Acetyl phosphate (AcP) is a small-molecule metabolite that can act as a phosphoryl group donor for response regulators of two-component systems (TCSs). The serious human respiratory pathogen Streptococcus pneumoniae (pneumococcus) synthesizes AcP by the conventional pathway involving phosphotransacetylase and acetate kinase, encoded by pta and ackA, respectively. In addition, pneumococcus synthesizes copious amounts of AcP and hydrogen peroxide (H(2)O(2)) by pyruvate oxidase, which is encoded by spxB. To assess possible roles of AcP in pneumococcal TCS regulation and metabolism, we constructed strains with combinations of spxB, pta, and ackA mutations and determined their effects on ATP, AcP, and H(2)O(2) production. Unexpectedly, ΔackA mutants were unstable and readily accumulated primary suppressor mutations in spxB or its positive regulator, spxR, thereby reducing H(2)O(2) and AcP levels, and secondary capsule mutations in cps2E or cps2C. ΔackA ΔspxB mutants contained half the cellular amount of ATP as a ΔspxB or spxB(+) strain. Acetate addition and anaerobic growth experiments suggested decreased ATP, rather than increased AcP, as a reason that ΔackA mutants accumulated spxB or spxR suppressors, although experimental manipulation of the AcP amount was limited. This finding and other considerations suggest that coping with endogenously produced H(2)O(2) may require energy.
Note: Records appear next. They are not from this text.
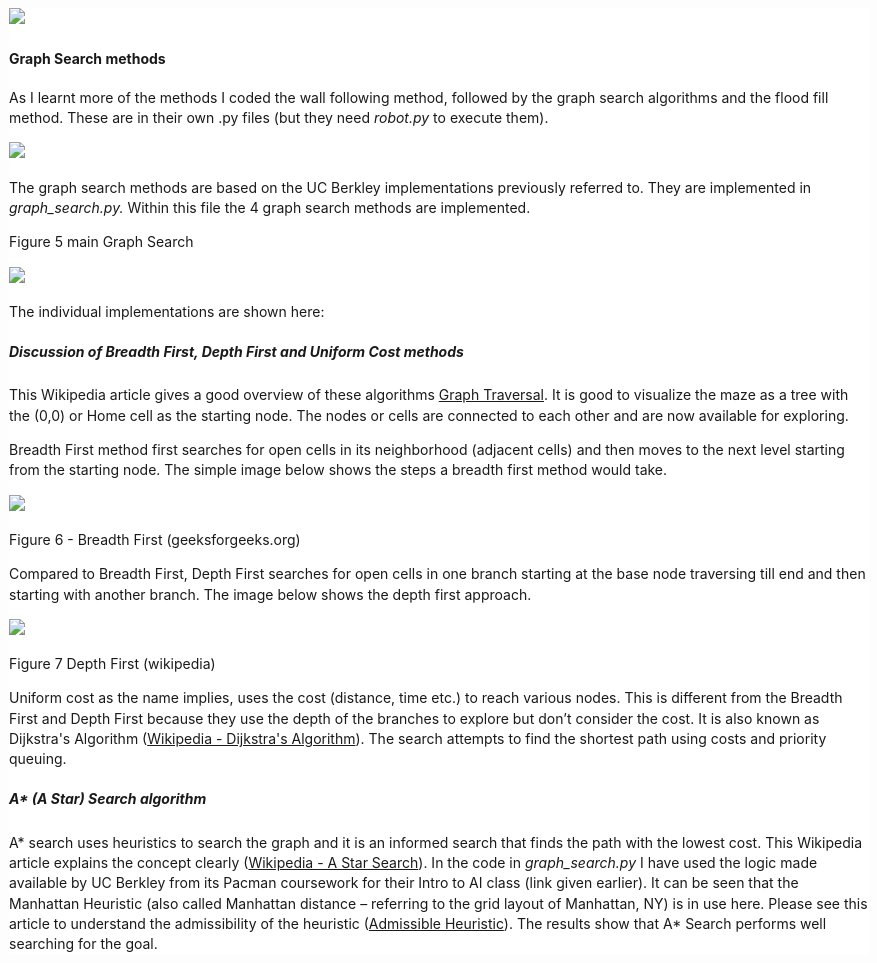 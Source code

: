 ![](media/cbae310e9466c018407feda513b22c43.png)

#### Graph Search methods

As I learnt more of the methods I coded the wall following method, followed by
the graph search algorithms and the flood fill method. These are in their own
.py files (but they need *robot.py* to execute them).

![](media/8572a2787196d22be5c2069ba8d7d0fb.png)

The graph search methods are based on the UC Berkley implementations previously
referred to. They are implemented in *graph_search.py.* Within this file the 4
graph search methods are implemented.

Figure 5 main Graph Search

![](media/e1aa755c37f0c6b7dc4fac732decffc4.png)

The individual implementations are shown here:

##### *Discussion of Breadth First, Depth First and Uniform Cost methods*

This Wikipedia article gives a good overview of these algorithms [Graph
Traversal](https://en.wikipedia.org/wiki/Graph_traversal). It is good to
visualize the maze as a tree with the (0,0) or Home cell as the starting node.
The nodes or cells are connected to each other and are now available for
exploring.

Breadth First method first searches for open cells in its neighborhood (adjacent
cells) and then moves to the next level starting from the starting node. The
simple image below shows the steps a breadth first method would take.

![](media/5f0aedc7932f3d0b0dbfd222052737b9.png)

Figure 6 - Breadth First (geeksforgeeks.org)

Compared to Breadth First, Depth First searches for open cells in one branch
starting at the base node traversing till end and then starting with another
branch. The image below shows the depth first approach.

![](media/13b32da4a5387f953f7b2dbbbb42d60f.png)

Figure 7 Depth First (wikipedia)

Uniform cost as the name implies, uses the cost (distance, time etc.) to reach
various nodes. This is different from the Breadth First and Depth First because
they use the depth of the branches to explore but don’t consider the cost. It is
also known as Dijkstra's Algorithm ([Wikipedia - Dijkstra's
Algorithm](https://en.wikipedia.org/wiki/Dijkstra%27s_algorithm)). The search
attempts to find the shortest path using costs and priority queuing.

##### *A\* (A Star) Search algorithm*

A\* search uses heuristics to search the graph and it is an informed search that
finds the path with the lowest cost. This Wikipedia article explains the concept
clearly ([Wikipedia - A Star
Search](https://en.wikipedia.org/wiki/A*_search_algorithm)). In the code in
*graph_search.py* I have used the logic made available by UC Berkley from its
Pacman coursework for their Intro to AI class (link given earlier). It can be
seen that the Manhattan Heuristic (also called Manhattan distance – referring to
the grid layout of Manhattan, NY) is in use here. Please see this article to
understand the admissibility of the heuristic ([Admissible
Heuristic](https://en.wikipedia.org/wiki/Admissible_heuristic)). The results
show that A\* Search performs well searching for the goal.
Starting with a ΔspxB mutant, we constructed Δpta, ΔackA, and Δpta ΔackA mutants. Epistasis and microarray experiment results were consistent with a role for the SpxB-Pta-AckA pathway in expression of the regulons controlled by the WalRK(Spn), CiaRH(Spn), and LiaSR(Spn) TCSs involved in sensing cell wall status. However, AcP likely does not play a physiological role in TCS sensing in S. pneumoniae.